An optional second actuator 203 allows the recirculation path 105 to be shut off independently of the shutoff valves 119 and 121, such that the recirculation path 105 can be activated or deactivated independently of an operating state of the shutoff valves 119 and 121, and the homogenization operation can be activated or deactivated correspondingly.

In FIG. 3, the fuel cell system 100 according to FIG. 1 has been extended by a two-stage air system 111. Accordingly, the air system 111 comprises a first compressor stage 301 driven by, for example, an electric motor, and a second compressor stage 303 driven by, for example, an exhaust gas enthalpy.

Here, the recirculation path 105 opens up between the two compressor stages 301 and 303 at an intermediate pressure level, leading to an increase in efficiency of the fuel cell system, because the first compressor stage 301 can operate independently of the homogenization operation, i.e. independently of the recirculation flow rate of the homogenization operation.

In FIG. 4, a drying method 400 is shown. The drying method 400 starts from initial normal operation 401 of a fuel cell system. In preparation for a freeze start, in a drying step 403, a drying procedure for drying fuel cells of the fuel cell system is initiated in which air passes through the fuel cells.

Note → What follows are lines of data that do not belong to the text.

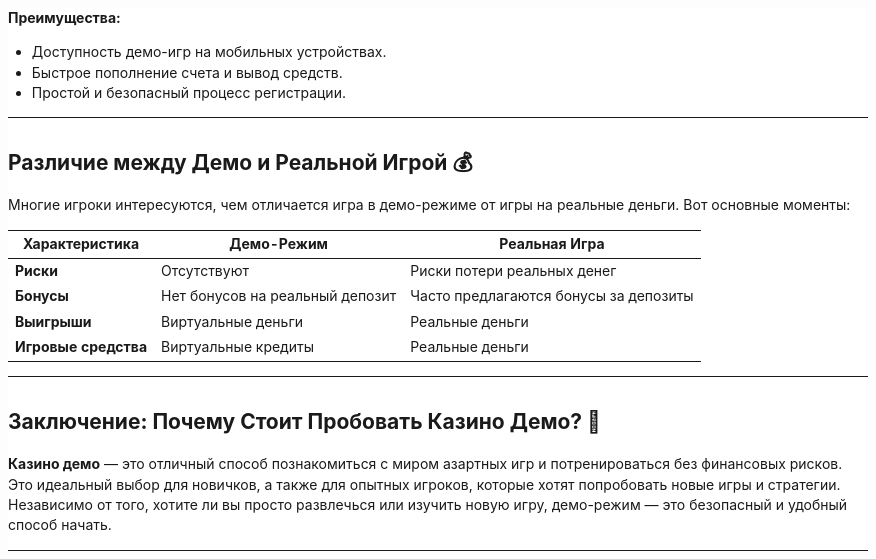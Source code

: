 **Преимущества:**
- Доступность демо-игр на мобильных устройствах.
- Быстрое пополнение счета и вывод средств.
- Простой и безопасный процесс регистрации.

---

## Различие между Демо и Реальной Игрой 💰

Многие игроки интересуются, чем отличается игра в демо-режиме от игры на реальные деньги. Вот основные моменты:

| Характеристика         | Демо-Режим                   | Реальная Игра             |
|------------------------|------------------------------|---------------------------|
| **Риски**              | Отсутствуют                  | Риски потери реальных денег|
| **Бонусы**             | Нет бонусов на реальный депозит| Часто предлагаются бонусы за депозиты |
| **Выигрыши**           | Виртуальные деньги           | Реальные деньги           |
| **Игровые средства**   | Виртуальные кредиты          | Реальные деньги           |

---

## Заключение: Почему Стоит Пробовать Казино Демо? 🎉

**Казино демо** — это отличный способ познакомиться с миром азартных игр и потренироваться без финансовых рисков. Это идеальный выбор для новичков, а также для опытных игроков, которые хотят попробовать новые игры и стратегии. Независимо от того, хотите ли вы просто развлечься или изучить новую игру, демо-режим — это безопасный и удобный способ начать.

---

In an activation step 405, in order to avoid local drying out of the fuel cells, a homogenization operation of the fuel cell system is activated, by means of which moisture present in the fuel cell stack is evenly distributed in the fuel cell stack, by switching at least one actuator of the fuel cell system to a first actuation state and activating an air system of the fuel cell system,

• • wherein the at least one actuator, in the first actuation state, circulates fluid flowing out the fuel cell stack in a recirculating path of the fuel cell system fluidically connected to a cathode tract of the fuel cell stack, and in a second actuation state, discharges fluid flowing out of the fuel cell stack into a surrounding area.

The activation step 405 is carried out, for example, at time after the drying step 403 or during the drying step 403.

In a deactivation step 407, the fuel cell system is fully deactivated, resulting in, for example, a bleed-down of a fuel cell stack of the fuel cell system.

FIG. 5 shows an embodiment of the drying process 400 in which the activation step 405 takes place in parallel to a bleed-down 501 of the fuel cell stack, for example, by using a recirculation fan supplied with electrical power by a battery.

FIG. 6 shows an embodiment of the drying process 400 in which the activation step 405 is repeated, in particular repeated alternately with the drying step 403, in order to avoid too severely drying out of fuel cells of the fuel cell system due to too long drying times.

FIG. 7 shows a combination of the embodiments of the drying process 400 according to FIGS. 5 and 6, in which the activation step 405 both takes place in parallel to a bleed-down 501 of the fuel cell stack and is repeated alternately with the drying step 403.